▶ PROBLEM TO WORK ON: Look through the records below for the line with "the edit icon to upload your" and the line with "1. Click edit icon to upload your site logo.", then return those lines and all lines between, exactly.
◇ ◇ ◇ ◇ ◇ ◇ ◇
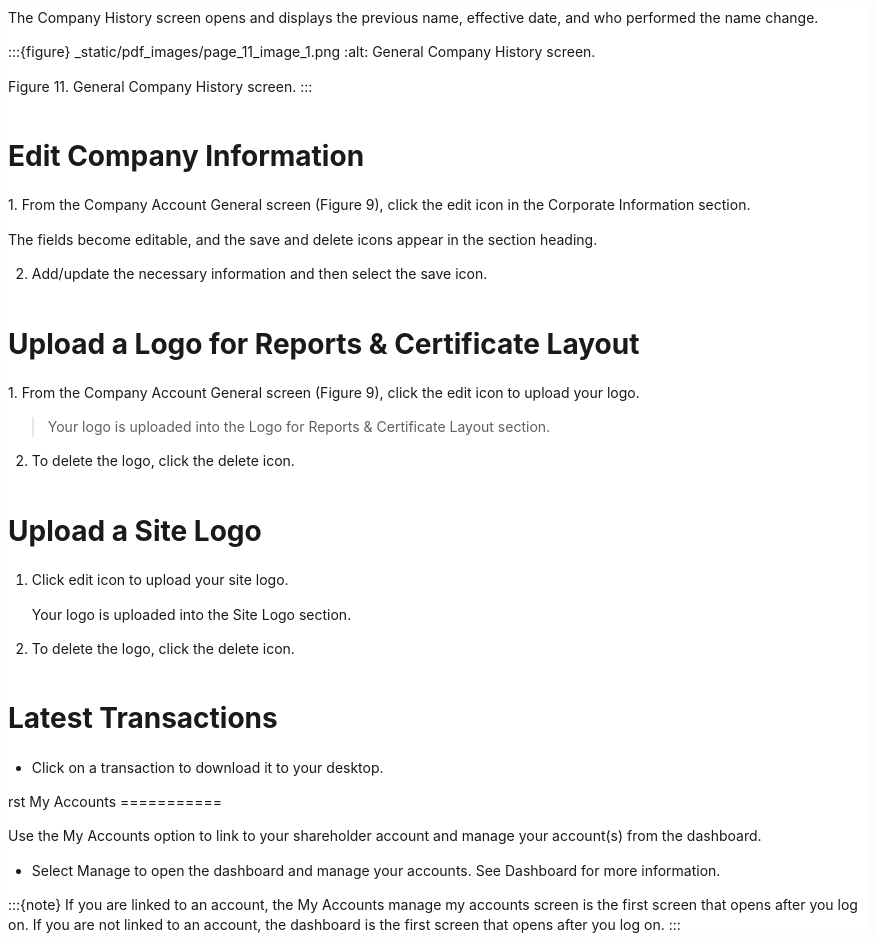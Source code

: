 The Company History screen opens and displays the previous name, effective
date, and who performed the name change.

:::{figure} _static/pdf_images/page_11_image_1.png
:alt: General Company History screen.

Figure 11. General Company History screen.
:::

# Edit Company Information

1\. From the Company Account General screen (Figure 9), click the edit icon in the
Corporate Information section.

The fields become editable, and the save and delete icons appear in the section
heading.

2. Add/update the necessary information and then select the save icon.

# Upload a Logo for Reports & Certificate Layout

1\. From the Company Account General screen (Figure 9), click the edit icon to upload your
logo.

> Your logo is uploaded into the Logo for Reports & Certificate Layout section.

2. To delete the logo, click the delete icon.

# Upload a Site Logo

1. Click edit icon to upload your site logo.

   Your logo is uploaded into the Site Logo section.

2. To delete the logo, click the delete icon.

# Latest Transactions

- Click on a transaction to download it to your desktop.

rst
My Accounts
\===========

Use the My Accounts option to link to your shareholder account and manage your account(s)
from the dashboard.

- Select Manage to open the dashboard and manage your accounts. See Dashboard for
  more information.

:::{note}
If you are linked to an account, the My Accounts manage my accounts screen is the first
screen that opens after you log on. If you are not linked to an account, the dashboard is the first
screen that opens after you log on.
:::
◇ ◇ ◇ ◇ ◇ ◇ ◇
▶ ANSWER FOR THE TASK:
1\. From the Company Account General screen (Figure 9), click the edit icon to upload your
logo.

> Your logo is uploaded into the Logo for Reports & Certificate Layout section.

2. To delete the logo, click the delete icon.

# Upload a Site Logo

1. Click edit icon to upload your site logo.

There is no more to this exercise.